> **Required action**
Could the entries below be reproduced exactly, with the images removed?

Rendered images with source text
※ ※ ※

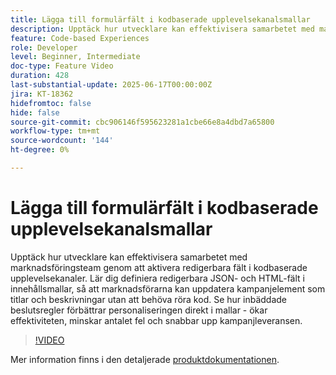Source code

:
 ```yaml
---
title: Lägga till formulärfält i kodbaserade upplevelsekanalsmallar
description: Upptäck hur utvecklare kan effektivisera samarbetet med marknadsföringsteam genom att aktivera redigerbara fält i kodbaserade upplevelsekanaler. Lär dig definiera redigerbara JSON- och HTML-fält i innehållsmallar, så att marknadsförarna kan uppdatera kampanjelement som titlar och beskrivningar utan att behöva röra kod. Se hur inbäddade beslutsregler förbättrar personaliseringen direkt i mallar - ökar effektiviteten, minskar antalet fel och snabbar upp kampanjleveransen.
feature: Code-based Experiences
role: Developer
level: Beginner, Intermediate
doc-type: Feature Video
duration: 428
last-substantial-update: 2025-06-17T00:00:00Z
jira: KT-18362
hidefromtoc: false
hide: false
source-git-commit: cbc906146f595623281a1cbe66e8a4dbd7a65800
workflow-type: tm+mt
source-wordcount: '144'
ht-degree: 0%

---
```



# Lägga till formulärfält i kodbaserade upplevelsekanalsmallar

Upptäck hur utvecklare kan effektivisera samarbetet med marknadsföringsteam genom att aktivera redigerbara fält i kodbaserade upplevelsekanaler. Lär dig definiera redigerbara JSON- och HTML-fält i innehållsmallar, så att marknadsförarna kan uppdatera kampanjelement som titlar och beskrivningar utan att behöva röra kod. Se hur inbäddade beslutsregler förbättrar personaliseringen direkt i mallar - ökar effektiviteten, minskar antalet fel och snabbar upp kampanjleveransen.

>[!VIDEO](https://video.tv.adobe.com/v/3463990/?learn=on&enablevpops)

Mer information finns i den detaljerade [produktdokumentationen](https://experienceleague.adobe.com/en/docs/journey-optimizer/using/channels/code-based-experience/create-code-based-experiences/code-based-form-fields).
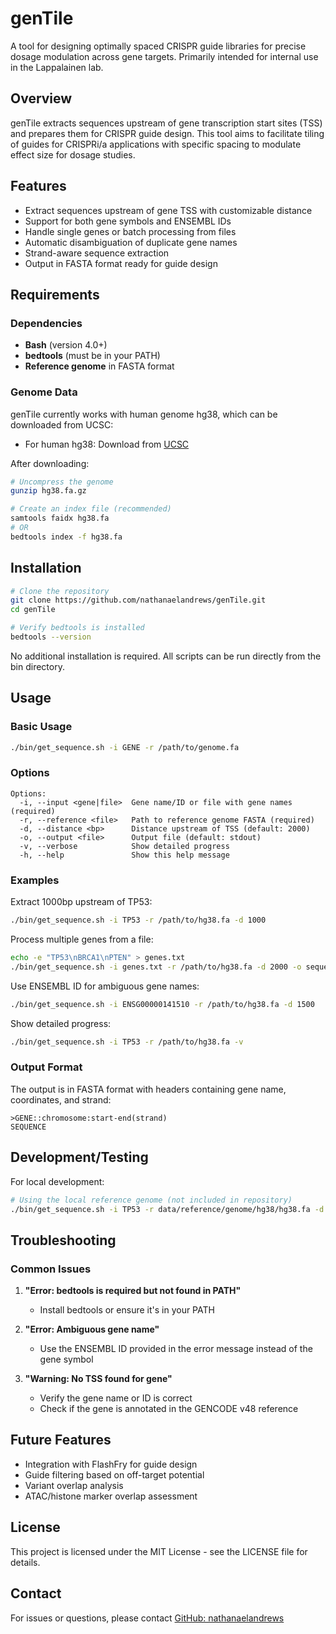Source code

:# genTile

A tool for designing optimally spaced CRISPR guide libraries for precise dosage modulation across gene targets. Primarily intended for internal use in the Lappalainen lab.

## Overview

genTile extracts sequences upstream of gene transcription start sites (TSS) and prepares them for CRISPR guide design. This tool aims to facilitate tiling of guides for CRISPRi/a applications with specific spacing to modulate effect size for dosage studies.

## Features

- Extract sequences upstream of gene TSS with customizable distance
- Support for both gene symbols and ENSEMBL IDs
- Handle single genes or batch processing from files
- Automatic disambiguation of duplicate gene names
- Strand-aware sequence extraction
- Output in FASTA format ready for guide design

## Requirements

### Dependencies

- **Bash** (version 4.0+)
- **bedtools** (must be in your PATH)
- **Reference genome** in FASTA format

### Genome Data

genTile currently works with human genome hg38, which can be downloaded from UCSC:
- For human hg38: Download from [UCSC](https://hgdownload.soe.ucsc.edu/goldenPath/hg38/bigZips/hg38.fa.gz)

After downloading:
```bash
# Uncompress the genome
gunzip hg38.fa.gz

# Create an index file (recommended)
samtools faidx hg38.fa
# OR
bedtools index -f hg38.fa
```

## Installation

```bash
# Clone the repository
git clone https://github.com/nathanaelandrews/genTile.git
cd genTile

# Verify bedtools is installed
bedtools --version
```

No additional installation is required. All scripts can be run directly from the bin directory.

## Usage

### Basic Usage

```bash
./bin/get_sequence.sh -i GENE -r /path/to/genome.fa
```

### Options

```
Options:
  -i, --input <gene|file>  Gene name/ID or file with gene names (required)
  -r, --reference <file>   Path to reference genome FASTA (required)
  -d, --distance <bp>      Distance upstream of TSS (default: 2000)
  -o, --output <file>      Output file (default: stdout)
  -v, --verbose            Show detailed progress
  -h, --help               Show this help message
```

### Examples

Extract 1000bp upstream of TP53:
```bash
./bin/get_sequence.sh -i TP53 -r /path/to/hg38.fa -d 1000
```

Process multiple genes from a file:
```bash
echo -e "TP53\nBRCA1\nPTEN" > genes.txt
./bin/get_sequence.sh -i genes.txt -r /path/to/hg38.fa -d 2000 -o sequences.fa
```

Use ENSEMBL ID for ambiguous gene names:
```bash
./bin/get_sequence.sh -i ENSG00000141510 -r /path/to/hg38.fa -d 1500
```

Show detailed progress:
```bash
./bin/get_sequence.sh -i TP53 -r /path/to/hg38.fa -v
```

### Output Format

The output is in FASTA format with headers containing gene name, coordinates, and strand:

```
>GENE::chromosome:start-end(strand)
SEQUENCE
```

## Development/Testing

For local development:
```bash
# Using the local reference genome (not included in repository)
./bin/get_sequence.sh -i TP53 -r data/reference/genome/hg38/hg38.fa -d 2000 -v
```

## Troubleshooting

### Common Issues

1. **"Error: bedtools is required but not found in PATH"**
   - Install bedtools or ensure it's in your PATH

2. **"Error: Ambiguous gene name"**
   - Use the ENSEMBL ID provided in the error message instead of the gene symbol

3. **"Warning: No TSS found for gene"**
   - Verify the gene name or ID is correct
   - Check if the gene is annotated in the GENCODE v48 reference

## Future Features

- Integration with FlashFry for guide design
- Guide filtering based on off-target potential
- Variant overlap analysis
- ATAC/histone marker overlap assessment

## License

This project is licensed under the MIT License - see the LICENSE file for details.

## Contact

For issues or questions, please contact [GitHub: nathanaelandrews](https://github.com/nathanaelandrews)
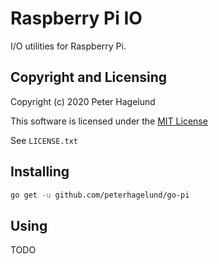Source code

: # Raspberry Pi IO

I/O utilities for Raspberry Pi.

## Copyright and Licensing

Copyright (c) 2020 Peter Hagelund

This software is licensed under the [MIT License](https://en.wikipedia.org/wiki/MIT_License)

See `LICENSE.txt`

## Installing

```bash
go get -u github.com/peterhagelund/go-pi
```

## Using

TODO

※ ※ ※

> **Output below**
Source code

:
 ```yaml
---
title: Lägga till formulärfält i kodbaserade upplevelsekanalsmallar
description: Upptäck hur utvecklare kan effektivisera samarbetet med marknadsföringsteam genom att aktivera redigerbara fält i kodbaserade upplevelsekanaler. Lär dig definiera redigerbara JSON- och HTML-fält i innehållsmallar, så att marknadsförarna kan uppdatera kampanjelement som titlar och beskrivningar utan att behöva röra kod. Se hur inbäddade beslutsregler förbättrar personaliseringen direkt i mallar - ökar effektiviteten, minskar antalet fel och snabbar upp kampanjleveransen.
feature: Code-based Experiences
role: Developer
level: Beginner, Intermediate
doc-type: Feature Video
duration: 428
last-substantial-update: 2025-06-17T00:00:00Z
jira: KT-18362
hidefromtoc: false
hide: false
source-git-commit: cbc906146f595623281a1cbe66e8a4dbd7a65800
workflow-type: tm+mt
source-wordcount: '144'
ht-degree: 0%

---
```



# Lägga till formulärfält i kodbaserade upplevelsekanalsmallar

Upptäck hur utvecklare kan effektivisera samarbetet med marknadsföringsteam genom att aktivera redigerbara fält i kodbaserade upplevelsekanaler. Lär dig definiera redigerbara JSON- och HTML-fält i innehållsmallar, så att marknadsförarna kan uppdatera kampanjelement som titlar och beskrivningar utan att behöva röra kod. Se hur inbäddade beslutsregler förbättrar personaliseringen direkt i mallar - ökar effektiviteten, minskar antalet fel och snabbar upp kampanjleveransen.

>[!VIDEO](https://video.tv.adobe.com/v/3463990/?learn=on&enablevpops)

Mer information finns i den detaljerade [produktdokumentationen](https://experienceleague.adobe.com/en/docs/journey-optimizer/using/channels/code-based-experience/create-code-based-experiences/code-based-form-fields).
Source code

:# genTile

A tool for designing optimally spaced CRISPR guide libraries for precise dosage modulation across gene targets. Primarily intended for internal use in the Lappalainen lab.

## Overview

genTile extracts sequences upstream of gene transcription start sites (TSS) and prepares them for CRISPR guide design. This tool aims to facilitate tiling of guides for CRISPRi/a applications with specific spacing to modulate effect size for dosage studies.

## Features

- Extract sequences upstream of gene TSS with customizable distance
- Support for both gene symbols and ENSEMBL IDs
- Handle single genes or batch processing from files
- Automatic disambiguation of duplicate gene names
- Strand-aware sequence extraction
- Output in FASTA format ready for guide design

## Requirements

### Dependencies

- **Bash** (version 4.0+)
- **bedtools** (must be in your PATH)
- **Reference genome** in FASTA format

### Genome Data

genTile currently works with human genome hg38, which can be downloaded from UCSC:
- For human hg38: Download from [UCSC](https://hgdownload.soe.ucsc.edu/goldenPath/hg38/bigZips/hg38.fa.gz)

After downloading:
```bash
# Uncompress the genome
gunzip hg38.fa.gz

# Create an index file (recommended)
samtools faidx hg38.fa
# OR
bedtools index -f hg38.fa
```

## Installation

```bash
# Clone the repository
git clone https://github.com/nathanaelandrews/genTile.git
cd genTile

# Verify bedtools is installed
bedtools --version
```

No additional installation is required. All scripts can be run directly from the bin directory.

## Usage

### Basic Usage

```bash
./bin/get_sequence.sh -i GENE -r /path/to/genome.fa
```

### Options

```
Options:
  -i, --input <gene|file>  Gene name/ID or file with gene names (required)
  -r, --reference <file>   Path to reference genome FASTA (required)
  -d, --distance <bp>      Distance upstream of TSS (default: 2000)
  -o, --output <file>      Output file (default: stdout)
  -v, --verbose            Show detailed progress
  -h, --help               Show this help message
```

### Examples

Extract 1000bp upstream of TP53:
```bash
./bin/get_sequence.sh -i TP53 -r /path/to/hg38.fa -d 1000
```

Process multiple genes from a file:
```bash
echo -e "TP53\nBRCA1\nPTEN" > genes.txt
./bin/get_sequence.sh -i genes.txt -r /path/to/hg38.fa -d 2000 -o sequences.fa
```

Use ENSEMBL ID for ambiguous gene names:
```bash
./bin/get_sequence.sh -i ENSG00000141510 -r /path/to/hg38.fa -d 1500
```

Show detailed progress:
```bash
./bin/get_sequence.sh -i TP53 -r /path/to/hg38.fa -v
```

### Output Format

The output is in FASTA format with headers containing gene name, coordinates, and strand:

```
>GENE::chromosome:start-end(strand)
SEQUENCE
```

## Development/Testing

For local development:
```bash
# Using the local reference genome (not included in repository)
./bin/get_sequence.sh -i TP53 -r data/reference/genome/hg38/hg38.fa -d 2000 -v
```

## Troubleshooting

### Common Issues

1. **"Error: bedtools is required but not found in PATH"**
   - Install bedtools or ensure it's in your PATH

2. **"Error: Ambiguous gene name"**
   - Use the ENSEMBL ID provided in the error message instead of the gene symbol

3. **"Warning: No TSS found for gene"**
   - Verify the gene name or ID is correct
   - Check if the gene is annotated in the GENCODE v48 reference

## Future Features

- Integration with FlashFry for guide design
- Guide filtering based on off-target potential
- Variant overlap analysis
- ATAC/histone marker overlap assessment

## License

This project is licensed under the MIT License - see the LICENSE file for details.

## Contact

For issues or questions, please contact [GitHub: nathanaelandrews](https://github.com/nathanaelandrews)
Source code

: # Raspberry Pi IO

I/O utilities for Raspberry Pi.

## Copyright and Licensing

Copyright (c) 2020 Peter Hagelund

This software is licensed under the [MIT License](https://en.wikipedia.org/wiki/MIT_License)

See `LICENSE.txt`

## Installing

```bash
go get -u github.com/peterhagelund/go-pi
```

## Using

TODO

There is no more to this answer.